Purification and characterization of F 420 H 2 ‐dehydrogenase from Methanolobus tindarius

The oxidation of F 420 H 2 (reduced coenzyme F 420 ) is a key reaction in the final step of methanogenesis. This step is catalyzed in Methanolobus tindarius by the membrane‐bound F 420 H 2 ‐dehydrogenase which was purified 31‐fold to apparent homogeneity. The apparent molecular mass of the native enzyme was 120 kDa. Sodium dodecyl sulfate/polyacrylamide gel electrophoresis revealed the presence of five different subunits of apparent molecular masses of 45 kDa, 40 kDa, 22 kDa, 18 kDa and 17 kDa.
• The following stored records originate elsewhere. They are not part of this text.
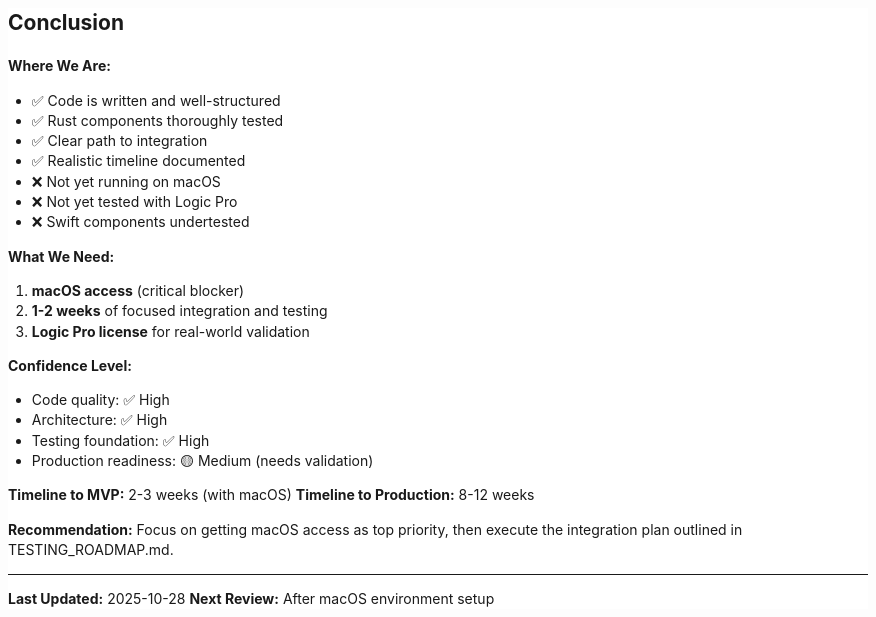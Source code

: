 
## Conclusion

**Where We Are:**
- ✅ Code is written and well-structured
- ✅ Rust components thoroughly tested
- ✅ Clear path to integration
- ✅ Realistic timeline documented
- ❌ Not yet running on macOS
- ❌ Not yet tested with Logic Pro
- ❌ Swift components undertested

**What We Need:**
1. **macOS access** (critical blocker)
2. **1-2 weeks** of focused integration and testing
3. **Logic Pro license** for real-world validation

**Confidence Level:**
- Code quality: ✅ High
- Architecture: ✅ High
- Testing foundation: ✅ High
- Production readiness: 🟡 Medium (needs validation)

**Timeline to MVP:** 2-3 weeks (with macOS)
**Timeline to Production:** 8-12 weeks

**Recommendation:** Focus on getting macOS access as top priority, then execute the integration plan outlined in TESTING_ROADMAP.md.

---

**Last Updated:** 2025-10-28
**Next Review:** After macOS environment setup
The purified F 420 H 2 ‐dehydrogenase, which was yellowish, contained 16 ± 2 mol iron and 16 ± 3 mol acid‐labile sulfur/mol enzyme. No flavin could be detected. The oxygen‐stable enzyme catalyzed the oxidation of F 420 H 2 (apparent K m = 5.4 μM) with methylviologen and metronidazole as electron acceptors at a specific rate of 13 μmol · min −1 ± min −1 ± mg −1 ( K cat = 25.5 s −1 ). The isoelectric point was at pH 5.0. The temperature optimum was at 37°C and the pH optimum at 6.8.